# Pros and cons of exotic angel?



## jacobi (Dec 15, 2010)

After contacting the company and my local Home Depot, I've discovered that I can order most of the plants Exotic Angels has on their website from my Home Depot. Any thoughts? Anybody else done this?


----------



## carola1155 (Sep 10, 2007)

So you're saying that home depot will let you order specific plants from exotic angel and then you can pick them up from the local store?

My only concern would be actually getting the plant you ordered... A TON of those plants that I see at home despot are mislabeled. Sooo... I would make sure you know specifically what you are ordering and even bring pictures when you pick it up so you can easily explain to any sales associate if there are any errors.

Other than that, I've got some great viv plants that I've found at random times when wandering through home depot. It is a great way to get things like wandering jew and pothos for grow out tanks and I've even found some decent peperomia and pilea species there as well.


----------



## phender (Jan 9, 2009)

Just be careful of the size they are ordering for you. A lot of the ones I see are in 8" hanging pots. That is probably more plant than you need and they are sort of expensive.


----------



## ritersofly (Oct 23, 2010)

The EA plants that are useful to me and sometimes quite impressive in terms of quality are the ones you can get in hanging baskets, I've have gotten very useful viv plants like all sorts of hoya, dischidias, and peperomia! Even some stuff that can be considered uncommon...

cons are of course that the none hanging basket plants are usually very low quality... but for someone that is good at nursing and bringing plants back to life this probably isn't an issue..


----------



## Scoobs (Nov 15, 2010)

Quarantine them for a bit just to be on the safe side. I'm sure those plants are loaded with fertilizer. I do notice some plants there have water spots from previous waterings or being sprayed so I would wash them off or spray them well a couple times during quarantine. don't want any chemical residue on the leaves, whether it may just be hard water spots, is it really worth taking a chance?


----------



## BR5 (Dec 7, 2009)

Sounds like a sweet deal and a way to get plants you wouldn't normally see. With the exception of some of the smaller broms I get most of my plants from Lowes. Just go back from visiting Tropiflora though and picked up some awesome plants at they're spring sale. If you're ever that way it's worth the trip.

Brian


----------



## srrrio (May 12, 2007)

I have picked up many a plant from Home Depot, Lowes, Walmart, Kmart..but I have to say that I get a lot more satisfaction from sponsors on DB and other hobbyists. I don't think I have ever been unhappy with what I have received. It has been eye opening the variety of plants people keep in their glass boxes.
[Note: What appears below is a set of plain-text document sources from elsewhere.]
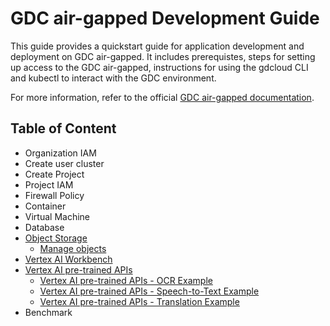 # GDC air-gapped Development Guide

This guide provides a quickstart guide for application development and deployment on GDC air-gapped. It includes prerequistes, steps for setting up access to the GDC air-gapped, instructions for using the gdcloud CLI and kubectl to interact with the GDC environment.

For more information, refer to the official [GDC air-gapped documentation](https://cloud.google.com/distributed-cloud/hosted/docs/latest/gdch/overview).

## Table of Content
- Organization IAM
- Create user cluster
- Create Project
- Project IAM
- Firewall Policy
- Container
- Virtual Machine
- Database
- [Object Storage](/docs/object-storage.md)
    - [Manage objects](/docs/manage-object.md) 
- [Vertex AI Workbench](/docs/vertex-ai-workbench.md)
- [Vertex AI pre-trained APIs](/docs/vertex-ai-pretained-api.md)
    - [Vertex AI pre-trained APIs - OCR Example](/docs/vertex-ai-pretained-ocr.md) 
    - [Vertex AI pre-trained APIs - Speech-to-Text Example](/docs/vertex-ai-pretained-stt.md) 
    - [Vertex AI pre-trained APIs - Translation Example](/docs/vertex-ai-pretained-translate.md) 
- Benchmark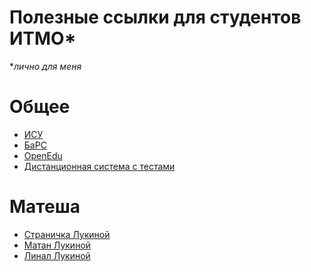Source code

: Полезные ссылки для студентов ИТМО*
=======
**лично для меня*

# Общее
* [ИСУ](https://isu.ifmo.ru)
* [БаРС](https://bars.itmo.ru)
* [OpenEdu](https://openedu.ru/my/#timeline=current)
* [Дистанционная система с тестами](https://de.ifmo.ru/servlet/distributedCDE?Rule=getFormLearning&ANTID=E32C8A7773B4E66FEB649DF1AC83530F26B04195)

# Матеша
* [Страничка Лукиной](http://mathdep.ifmo.ru/mlukina/)
* [Матан Лукиной](http://mathdep.ifmo.ru/lukina_matan/)
* [Линал Лукиной](http://mathdep.ifmo.ru/lukina_linal/)
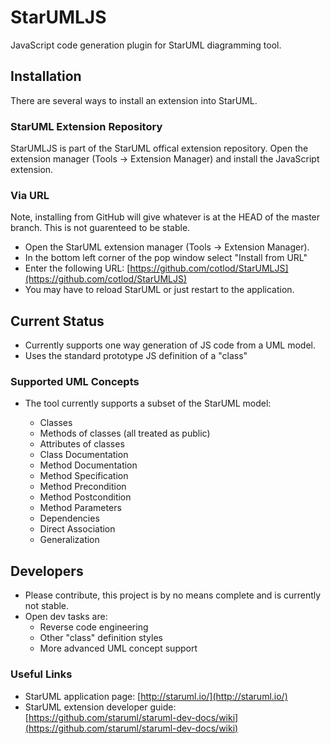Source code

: # StarUMLJS

JavaScript code generation plugin for StarUML diagramming tool.

## Installation
There are several ways to install an extension into StarUML.

### StarUML Extension Repository

StarUMLJS is part of the StarUML offical extension repository. Open the extension manager (Tools -> Extension Manager) and install the JavaScript extension.

### Via URL
Note, installing from GitHub will give whatever is at the HEAD of the master branch. This is not guarenteed to be stable.

* Open the StarUML extension manager (Tools -> Extension Manager).
* In the bottom left corner of the pop window select "Install from URL"
* Enter the following URL: [https://github.com/cotlod/StarUMLJS](https://github.com/cotlod/StarUMLJS)
* You may have to reload StarUML or just restart to the application.

## Current Status

* Currently supports one way generation of JS code from a UML model.
* Uses the standard prototype JS definition of a "class"

### Supported UML Concepts

* The tool currently supports a subset of the StarUML model:

    * Classes
    * Methods of classes (all treated as public)
    * Attributes of classes
    * Class Documentation
    * Method Documentation
    * Method Specification
    * Method Precondition
    * Method Postcondition
    * Method Parameters
    * Dependencies
    * Direct Association
    * Generalization


## Developers

* Please contribute, this project is by no means complete and is currently not stable.
* Open dev tasks are:
    * Reverse code engineering
    * Other "class" definition styles
    * More advanced UML concept support

### Useful Links

* StarUML application page:  [http://staruml.io/](http://staruml.io/)
* StarUML extension developer guide: [https://github.com/staruml/staruml-dev-docs/wiki](https://github.com/staruml/staruml-dev-docs/wiki)
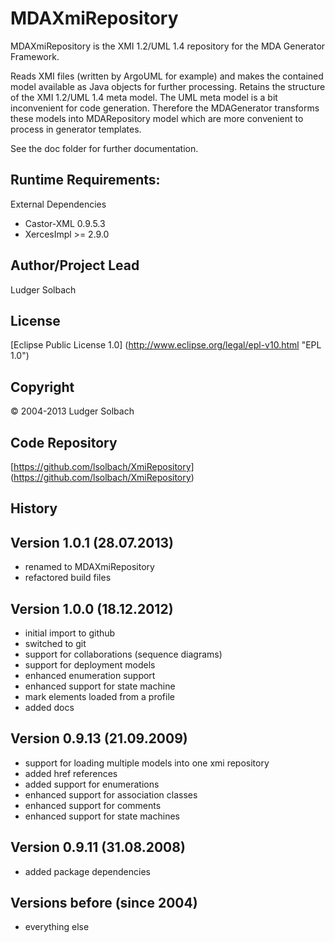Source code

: MDAXmiRepository
================
MDAXmiRepository is the XMI 1.2/UML 1.4 repository for the MDA Generator Framework.

Reads XMI files (written by ArgoUML for example) and makes the contained model
available as Java objects for further processing. Retains the structure of the
XMI 1.2/UML 1.4 meta model. The UML meta model is a bit inconvenient for code
generation. Therefore the MDAGenerator transforms these models into MDARepository
model which are more convenient to process in generator templates.

See the doc folder for further documentation.

Runtime Requirements:
---------------------
External Dependencies
* Castor-XML 0.9.5.3
* XercesImpl >= 2.9.0

Author/Project Lead
------------
Ludger Solbach

License
-------
[Eclipse Public License 1.0] (http://www.eclipse.org/legal/epl-v10.html "EPL 1.0")

Copyright
---------
© 2004-2013 Ludger Solbach

Code Repository
---------------
[https://github.com/lsolbach/XmiRepository] (https://github.com/lsolbach/XmiRepository)

History
-------

Version 1.0.1 (28.07.2013)
---------------------------
* renamed to MDAXmiRepository 
* refactored build files

Version 1.0.0 (18.12.2012)
---------------------------
* initial import to github
* switched to git
* support for collaborations (sequence diagrams)
* support for deployment models
* enhanced enumeration support
* enhanced support for state machine
* mark elements loaded from a profile
* added docs

Version 0.9.13 (21.09.2009)
---------------------------
* support for loading multiple models into one xmi repository
* added href references
* added support for enumerations
* enhanced support for association classes
* enhanced support for comments
* enhanced support for state machines

Version 0.9.11 (31.08.2008)
---------------------------
* added package dependencies

Versions before (since 2004)
----------------------------
* everything else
A lot of the research, or in my case often guess work, as to whether the plant is suitable for a vivarium, is taken out of the equation.
Bottom line, I try to support the little guy vs the giants!

Sally


----------



## KeroKero (Jun 13, 2004)

I've never been able to get one of the stores that orders from EA to be able to get anything other than mixed flats of stuff, but if you know what to look for there are some great plants in there. Much more hit and miss than say, a terrarium supplier that knows their stuff (I also say support the little guys, plus you can usually use their plants right off), but if you know your thing then they aren't horrible. Most cases of plants being crappy from EA tended to be due to the sellers fault (they don't care for them all that well and most places get their money back for plants they kill) or temperature extremes during shipment.

The plants MUST be held, cleaned, and grown out for a while before use due to fertilizer and pesticide issues. 

And - for the record - all those plants are mass tissue cultured and offered by other dealers. Not sure if that matters, but don't think that EA is the source, as much as a step in the process. Also more and more home improvement stores are buying from other suppliers as well so not all those plants are EA anymore. May depend on your area.


----------